Equally, yummy mummies unable to afford Clapham or Balham but who still find Brixton a tad distasteful for their postcode palates convince themselves that they are getting more for their money in Streatham which has grander homes in remote cut-off areas. Truth is that they could have got more for their money anyway without trying to convince themselves.
Now as the steady stream of property inflation refugees arrive to colonize Brixton’s terraces, others have caught on as the smell of young new money wafts through the streets accompanied by buggies and scooters in tow. So they have plunked several Sainsbury’s Locals and Tesco Metros up the hill for the newly arrived as if hitherto, only cattle lived up the hill and not humans who deserve proper shops. They are opening a big Sainsbury’s at the Water Lane junction, again for the newly arrived as if hitherto, the native animals who lived up there deserved nothing better than to trek to the shabby Tesco on Acre Lane or Sainsbury’s in Clapham, a mile away.
Even the shabby Tesco on Acre Lane has notched up a gear to welcome the new arrivals – the humans who matter, and so has the once-shabby M&S on Brixton High Road and the newly plunked TK Maxx and H&M – both of which once sold cheap tat.
Lets take it frankly – central Brixton is traffic choked, smog filled and teeming with petty crime, the market is passable but is gradually being taken over by over-hyped micro start up restaurants and quickly assembled glossy bars. Soon the over-hyped start-ups will either moprh into expensive places for the incomers or eventually close down because the attractive cheap rents and rates will soon be a thing of the past and the chains will move in.
Already, the native long-term residents are beginning to pay the price as stall rates are hiked to get them out, house rents are hiked to get them out, house prices (already expensive) are hiked so that no one can move locally and have to leave the area so that more economically desirable elements can move in.
The local council has also been actively selling off its huge swath of social housing, particularly the many terraces and semi detached homes, it once doled out to South London’s disadvantaged. Roads are hastily tarred and tarted up and police patrols increased. Even the once notorious Coldharbour Lane has been cleared of its drugged and drunken debris to make way for incomers. Old mansion blocks and hastily constructed luxury apartments are quickly replacing long-boarded up shells as gentrification intensifies apace. The difference between all of this and what has happened in area such as Clapham, Balham and Battersea is pace. These areas became gentrified sporadically over a long period of time, in Brixton this has all happened within a few years – the last three years to be precise.

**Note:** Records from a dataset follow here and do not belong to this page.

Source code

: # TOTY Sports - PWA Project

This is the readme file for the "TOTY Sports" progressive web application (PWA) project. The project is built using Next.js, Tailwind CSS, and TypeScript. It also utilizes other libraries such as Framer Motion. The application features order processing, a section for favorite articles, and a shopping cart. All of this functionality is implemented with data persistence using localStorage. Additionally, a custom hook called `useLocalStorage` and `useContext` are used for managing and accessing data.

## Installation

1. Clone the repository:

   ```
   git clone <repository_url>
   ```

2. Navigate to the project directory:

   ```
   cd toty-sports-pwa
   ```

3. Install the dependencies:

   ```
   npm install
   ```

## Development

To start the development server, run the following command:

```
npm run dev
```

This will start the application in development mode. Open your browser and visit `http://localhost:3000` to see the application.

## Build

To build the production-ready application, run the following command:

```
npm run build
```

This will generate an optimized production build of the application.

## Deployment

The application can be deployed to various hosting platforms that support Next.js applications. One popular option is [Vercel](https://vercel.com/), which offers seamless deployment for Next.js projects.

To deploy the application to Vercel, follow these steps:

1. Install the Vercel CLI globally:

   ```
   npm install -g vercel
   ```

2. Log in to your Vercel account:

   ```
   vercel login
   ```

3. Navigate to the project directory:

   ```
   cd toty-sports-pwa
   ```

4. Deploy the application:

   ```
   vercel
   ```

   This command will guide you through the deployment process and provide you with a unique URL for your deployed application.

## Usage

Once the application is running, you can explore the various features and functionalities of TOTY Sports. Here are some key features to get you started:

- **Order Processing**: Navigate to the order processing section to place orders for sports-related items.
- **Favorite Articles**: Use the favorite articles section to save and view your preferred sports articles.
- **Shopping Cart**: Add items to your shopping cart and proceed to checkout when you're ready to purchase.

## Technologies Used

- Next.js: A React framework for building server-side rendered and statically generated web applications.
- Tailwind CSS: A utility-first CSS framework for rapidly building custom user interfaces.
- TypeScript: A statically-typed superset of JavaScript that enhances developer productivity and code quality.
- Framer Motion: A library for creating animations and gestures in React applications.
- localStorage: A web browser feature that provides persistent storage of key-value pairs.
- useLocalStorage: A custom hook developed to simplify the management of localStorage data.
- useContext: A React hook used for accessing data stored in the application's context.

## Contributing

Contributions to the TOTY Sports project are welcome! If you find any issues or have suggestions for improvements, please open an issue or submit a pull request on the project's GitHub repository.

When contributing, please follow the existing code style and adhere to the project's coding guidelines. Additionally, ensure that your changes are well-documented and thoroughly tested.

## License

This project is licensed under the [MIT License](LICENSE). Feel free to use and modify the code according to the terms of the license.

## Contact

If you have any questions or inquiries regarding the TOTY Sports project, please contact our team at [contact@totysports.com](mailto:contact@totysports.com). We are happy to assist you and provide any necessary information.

What no one dares to admit and especially the new arrivals, is that they are in Brixton for one reason, not out of choice but out of lack of choice in one crucial and all determining respect – house price inflation. This means that you have to go where your money takes you even if it means following an illusion.
It is important to note that none of the crap being sold or rented to incomers in Brixton and elsewhere is really worth the price in real terms and that inflation is the oil in the wheel that drives the market, therefore Brixton, like Peckham and Hackney and everywhere else in gritland can suddenly be made to appear more attractive to the cash-strapped middle class buyer through the illusion of gentrification.